Среди подобных сценок я провела месяц июнь и начало июля, а затем генерала Борегар напомнил нам, что мы находимся в состоянии войны и не имеем права устраивать себе комфортную жизнь.
Доктор Рис во второй половине дня 21-го числа устроился на привычном месте под деревьями, спасаясь от мух — этого бича южных домохозяйств летом, — и прилег на траву вздремнуть после обеда. Внезапно он возбужденно окликнул меня: — Идет бой — жестокий бой! Я отчетливо слышу канонаду. Ну-ка, ложись — ты тоже услышишь! — О нет, нет, не могу! — выдохнула я. — Возможно, это у Норфолка.
Подобно Джесси, услышавшей волынку при осаде Лакнау, он расслышал припав ухом к земле стрельбу у Манассаса. Сражение при Булл-Ране было в самом разгаре. Нам трудно было поверить, что он действительно мог слышать канонаду за сто пятьдесят миль. Мы тогда еще не переговаривались через океан в надежде получить ответ.
ГЛАВА XII БУЛЛ-РАН И ФЭЙР-ОКС
Мы мало верили в беспроводной телеграф нашего дяди, но вскоре получили подтверждение его новостям.
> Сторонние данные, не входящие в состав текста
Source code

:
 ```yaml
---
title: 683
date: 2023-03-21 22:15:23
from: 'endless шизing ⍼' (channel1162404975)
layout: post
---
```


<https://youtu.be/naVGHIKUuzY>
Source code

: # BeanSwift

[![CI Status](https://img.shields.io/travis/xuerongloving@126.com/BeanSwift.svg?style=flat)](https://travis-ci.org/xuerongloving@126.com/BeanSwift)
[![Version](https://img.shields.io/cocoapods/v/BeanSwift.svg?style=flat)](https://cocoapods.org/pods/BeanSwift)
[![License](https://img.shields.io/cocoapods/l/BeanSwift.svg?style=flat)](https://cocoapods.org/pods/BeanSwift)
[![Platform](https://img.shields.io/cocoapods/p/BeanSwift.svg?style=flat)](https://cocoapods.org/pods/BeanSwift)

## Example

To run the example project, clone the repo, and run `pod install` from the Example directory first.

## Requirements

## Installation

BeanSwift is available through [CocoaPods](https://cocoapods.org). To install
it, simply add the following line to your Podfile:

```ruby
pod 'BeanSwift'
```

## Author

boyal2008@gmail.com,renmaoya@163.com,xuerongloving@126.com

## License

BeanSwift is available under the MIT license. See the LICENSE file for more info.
Затем последовали подробности первого крупного сражения войны. «Славные новости!» — говорил каждый. Славный триумф Юга, полное бегство неприятеля; но мое сердце падало при рассказе о пролитой крови. Что стало с теми мальчиками, которых я видела уходящими на марш? Что ждет впереди жен, матерей и возлюбленных, оставшихся дома?
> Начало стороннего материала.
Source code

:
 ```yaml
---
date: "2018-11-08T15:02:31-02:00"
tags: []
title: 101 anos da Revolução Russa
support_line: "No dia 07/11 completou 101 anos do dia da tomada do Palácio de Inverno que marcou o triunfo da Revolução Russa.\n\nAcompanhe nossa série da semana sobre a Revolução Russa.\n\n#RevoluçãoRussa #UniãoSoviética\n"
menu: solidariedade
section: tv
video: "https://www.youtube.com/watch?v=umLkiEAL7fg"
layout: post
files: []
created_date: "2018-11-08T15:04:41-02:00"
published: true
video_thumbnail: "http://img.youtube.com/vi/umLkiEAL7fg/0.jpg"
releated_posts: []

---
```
Чего стоила слава доблестному полковнику Бартоу, выставленному для прощания в Капитолии Ричмонда? Сможет ли слава осушить слезы его вдовы или утешить его престарелую мать? Мы собирали подробности последних минут павших бойцов. Все это казалось таким нереальным! Неужели все это и впрямь происходило в Виргинии?
Наши мужчины, когда тела привозили домой, могли рассказать много историй об офицерах — но как насчет рядовых парней? Под Бартоу в бою убили лошадь, и его адъютант, молодой Ламар, бросился через поле под градом пуль раздобыть другую лошадь для своего полковника. Вдруг увидели, как Ламар падает вместе со скакуном. Выбравшись и заметив, что лошадь ранена, он попытался продолжить путь пешком; раненое животное попыталось подняться и последовать за ним. Наши бойцы увидели, как Ламар повернулся под этим смертоносным огнем, наклонился и похлопал бедного коня по шее. Очередной залп пуль оборвал жизнь благородного животного, и Ламар вернулся как раз вовремя, чтобы вынести тело Бартоу с поля боя.